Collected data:
[Start of Attachment]
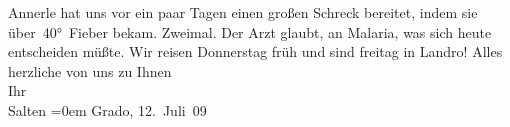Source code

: \begin{ledgroupsized}[t]{13cm}
           \pstart
           Annerle hat uns vor ein paar Tagen einen
               großen Schreck bereitet, indem sie über 40° Fieber bekam. Zweimal. Der Arzt glaubt, an Malaria, was
               sich heute entscheiden müßte.\pend
           \pstart
           Wir reisen Donnerstag{ }früh und sind freitag in Landro!\pend
           \pstart
           Alles herzliche von uns zu Ihnen {\\[\baselineskip]}Ihr {\\[\baselineskip]}\spacefill\mbox{Salten}\pend
           \leftskip=0em{}\pstart
           Grado, 12. Juli 09\pend
           
         
         \endnumbering{}\end{ledgroupsized}  \newcommand{\dateiname}{L03502}\newcommand{\titel}{Felix Salten an Arthur Schnitzler, 12. 7. 1909}\newcommand{\editorInnen}{Martin Anton Müller und Laura Untner}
[End of Attachment]
What is expected: In the data above, find the line containing "Alles herzliche von", then copy it and every later line exactly.

Answer area:
           Alles herzliche von uns zu Ihnen {\\[\baselineskip]}Ihr {\\[\baselineskip]}\spacefill\mbox{Salten}\pend
           \leftskip=0em{}\pstart
           Grado, 12. Juli 09\pend
           
         
         \endnumbering{}\end{ledgroupsized}  \newcommand{\dateiname}{L03502}\newcommand{\titel}{Felix Salten an Arthur Schnitzler, 12. 7. 1909}\newcommand{\editorInnen}{Martin Anton Müller und Laura Untner}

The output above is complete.